Mais le plus souvent à cette heure-là, je savais trouver la duchesse chez elle, et j'en étais heureux car c'était plus commode pour lui demander longuement les renseignements désirés par Albertine. Et j'y descendais sans presque penser combien il était extraordinaire que, chez cette mystérieuse Mme de Guermantes de mon enfance, j'allasse uniquement afin d'user d'elle pour une simple commodité pratique, comme on fait du téléphone, instrument surnaturel devant les miracles duquel on s'émerveillait jadis, et dont on se sert maintenant sans même y penser, pour faire venir son tailleur ou commander une glace.

Les brimborions de la parure causaient à Albertine de grands plaisirs. Je ne savais pas me refuser de lui en faire chaque jour un nouveau.

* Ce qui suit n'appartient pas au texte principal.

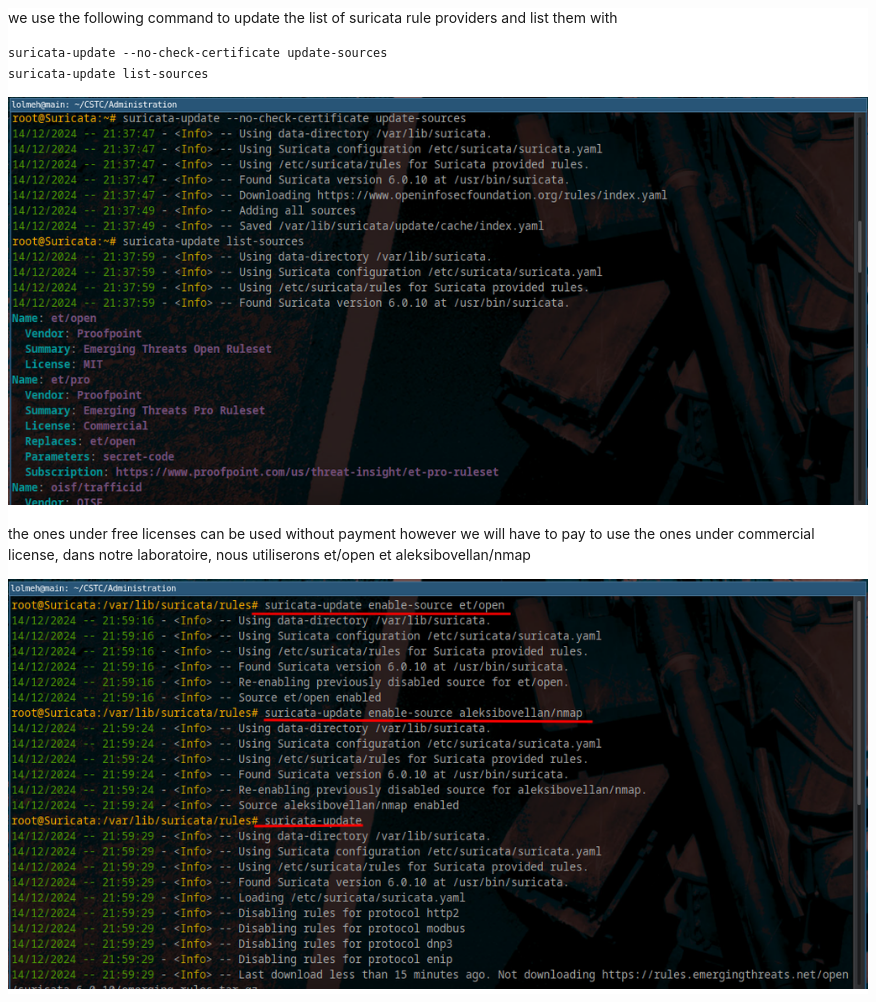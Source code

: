 we use the following command to update the list of suricata rule providers and list them with
```
suricata-update --no-check-certificate update-sources
suricata-update list-sources
```

![Suricata List Sources](images/31-suricata-list-sources.png)

the ones under free licenses can be used without payment however we will have to pay to
use the ones under commercial license, dans notre laboratoire, nous utiliserons et/open et aleksibovellan/nmap

![Suricata Rules](images/33-rules.png)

Et chaque fois qu'elle m'avait parlé avec ravissement d'une écharpe, d'une étole, d'une ombrelle, que par la fenêtre, ou en passant dans la cour, de ses yeux qui distinguaient si vite tout ce qui se rapportait à l'élégance, elle avait vues au cou, sur les épaules, à la main de Mme de Guermantes, sachant que le goût naturellement difficile de la jeune fille (encore affiné par les leçons d'élégance que lui avait été la conversation d'Elstir) ne serait nullement satisfait par quelque simple à-peu-près, même d'une jolie chose, qui la remplace aux yeux du vulgaire, mais en diffère entièrement, j'allais en secret me faire expliquer par la duchesse où, comment, sur quel modèle, avait été confectionné ce qui avait plu à Albertine, comment je devais procéder pour obtenir exactement cela, en quoi consistait le secret du faiseur, le charme (ce qu'Albertine appelait « le chic », « le genre ») de sa manière, le nom précis – la beauté de la matière ayant son importance – et la qualité des étoffes dont je devais demander qu'on se servît.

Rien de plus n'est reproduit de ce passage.